• Aim of the exercise: Print exactly the lines below between the line holding "Between the SaX" and the line holding "Provide classes to manipulate", inclusive, and nothing more.

• Dataset entries:
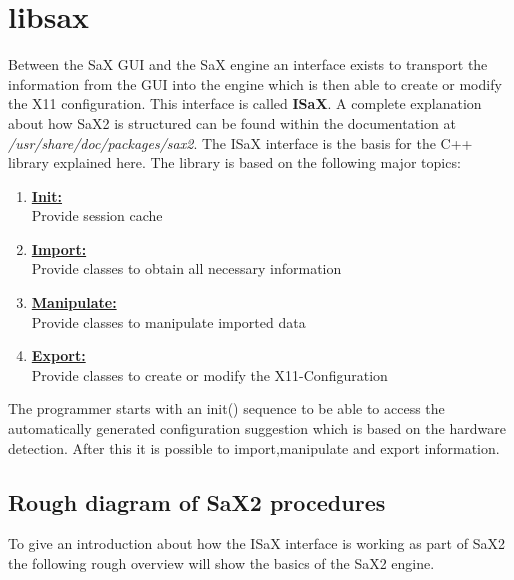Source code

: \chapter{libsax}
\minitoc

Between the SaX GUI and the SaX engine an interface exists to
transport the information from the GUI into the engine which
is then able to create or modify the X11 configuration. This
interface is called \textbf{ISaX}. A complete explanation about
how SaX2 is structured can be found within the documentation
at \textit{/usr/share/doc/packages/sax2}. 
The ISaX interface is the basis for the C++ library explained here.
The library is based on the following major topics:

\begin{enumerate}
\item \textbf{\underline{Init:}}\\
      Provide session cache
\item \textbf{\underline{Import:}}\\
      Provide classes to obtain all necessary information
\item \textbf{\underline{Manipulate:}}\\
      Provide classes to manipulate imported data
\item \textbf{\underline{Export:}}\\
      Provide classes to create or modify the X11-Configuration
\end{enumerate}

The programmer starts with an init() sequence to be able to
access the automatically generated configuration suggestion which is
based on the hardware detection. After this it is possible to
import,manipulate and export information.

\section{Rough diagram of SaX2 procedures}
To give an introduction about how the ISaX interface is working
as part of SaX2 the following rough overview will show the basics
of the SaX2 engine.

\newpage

* * *

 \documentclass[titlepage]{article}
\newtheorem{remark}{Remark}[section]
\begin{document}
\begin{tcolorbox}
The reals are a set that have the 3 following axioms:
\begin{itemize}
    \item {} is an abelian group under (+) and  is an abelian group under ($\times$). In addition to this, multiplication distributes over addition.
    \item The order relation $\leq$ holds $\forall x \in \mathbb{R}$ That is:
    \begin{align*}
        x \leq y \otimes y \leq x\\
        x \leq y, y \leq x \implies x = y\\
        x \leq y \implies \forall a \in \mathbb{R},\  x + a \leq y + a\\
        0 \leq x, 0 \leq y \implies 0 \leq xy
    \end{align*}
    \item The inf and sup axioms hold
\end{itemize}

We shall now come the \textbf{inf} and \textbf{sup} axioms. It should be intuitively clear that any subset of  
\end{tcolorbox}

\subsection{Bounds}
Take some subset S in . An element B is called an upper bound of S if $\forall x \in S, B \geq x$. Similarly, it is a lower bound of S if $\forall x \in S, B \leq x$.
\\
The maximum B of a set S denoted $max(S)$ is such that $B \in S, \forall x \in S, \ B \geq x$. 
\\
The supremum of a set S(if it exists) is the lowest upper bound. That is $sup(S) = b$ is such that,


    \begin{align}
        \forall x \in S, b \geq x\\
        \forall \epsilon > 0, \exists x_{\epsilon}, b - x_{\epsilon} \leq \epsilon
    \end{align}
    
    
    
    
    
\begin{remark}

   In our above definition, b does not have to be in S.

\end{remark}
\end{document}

* * *

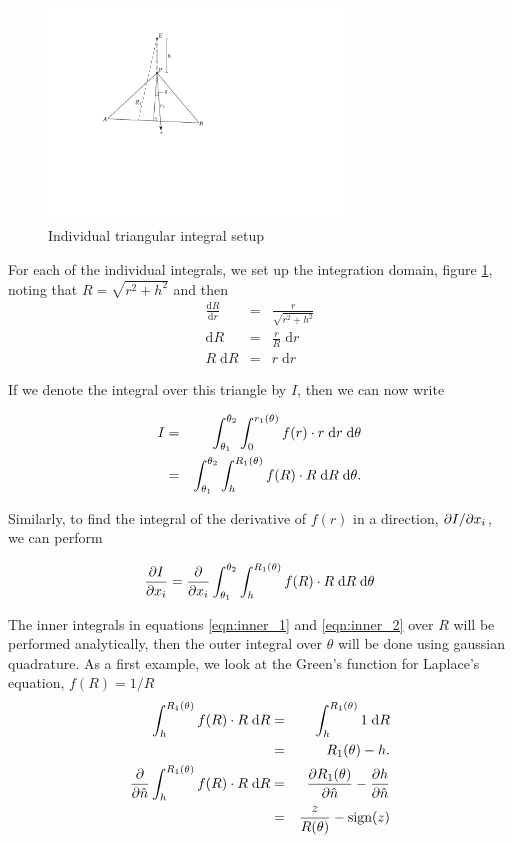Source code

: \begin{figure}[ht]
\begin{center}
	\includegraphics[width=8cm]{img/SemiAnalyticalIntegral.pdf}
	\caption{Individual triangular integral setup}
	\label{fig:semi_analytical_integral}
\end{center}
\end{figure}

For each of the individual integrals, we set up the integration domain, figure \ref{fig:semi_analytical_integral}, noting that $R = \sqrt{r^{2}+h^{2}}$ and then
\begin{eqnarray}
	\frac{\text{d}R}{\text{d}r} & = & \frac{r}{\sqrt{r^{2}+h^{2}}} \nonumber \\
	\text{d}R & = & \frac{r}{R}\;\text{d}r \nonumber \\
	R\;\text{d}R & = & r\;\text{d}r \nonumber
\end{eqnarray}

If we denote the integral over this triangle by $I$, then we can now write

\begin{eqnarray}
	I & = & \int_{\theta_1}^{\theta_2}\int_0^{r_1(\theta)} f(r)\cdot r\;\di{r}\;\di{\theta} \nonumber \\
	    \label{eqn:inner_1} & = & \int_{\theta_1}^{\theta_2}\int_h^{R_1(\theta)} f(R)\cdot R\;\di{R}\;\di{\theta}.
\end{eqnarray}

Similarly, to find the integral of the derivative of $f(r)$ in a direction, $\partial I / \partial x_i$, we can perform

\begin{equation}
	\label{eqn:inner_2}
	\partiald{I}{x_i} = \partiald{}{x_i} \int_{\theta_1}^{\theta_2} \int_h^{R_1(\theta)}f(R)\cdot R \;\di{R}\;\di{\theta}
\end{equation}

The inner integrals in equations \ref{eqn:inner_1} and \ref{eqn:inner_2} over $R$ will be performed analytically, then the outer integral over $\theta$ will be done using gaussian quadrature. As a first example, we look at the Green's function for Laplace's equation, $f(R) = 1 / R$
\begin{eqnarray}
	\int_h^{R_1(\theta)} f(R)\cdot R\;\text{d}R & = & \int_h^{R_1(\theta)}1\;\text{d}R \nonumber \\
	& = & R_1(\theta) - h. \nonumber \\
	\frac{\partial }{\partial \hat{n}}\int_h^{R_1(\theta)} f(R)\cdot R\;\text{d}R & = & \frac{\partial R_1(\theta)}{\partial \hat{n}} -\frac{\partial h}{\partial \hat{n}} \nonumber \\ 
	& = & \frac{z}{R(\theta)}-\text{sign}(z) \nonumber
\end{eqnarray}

• Solution:
Between the SaX GUI and the SaX engine an interface exists to
transport the information from the GUI into the engine which
is then able to create or modify the X11 configuration. This
interface is called \textbf{ISaX}. A complete explanation about
how SaX2 is structured can be found within the documentation
at \textit{/usr/share/doc/packages/sax2}. 
The ISaX interface is the basis for the C++ library explained here.
The library is based on the following major topics:

\begin{enumerate}
\item \textbf{\underline{Init:}}\\
      Provide session cache
\item \textbf{\underline{Import:}}\\
      Provide classes to obtain all necessary information
\item \textbf{\underline{Manipulate:}}\\
      Provide classes to manipulate imported data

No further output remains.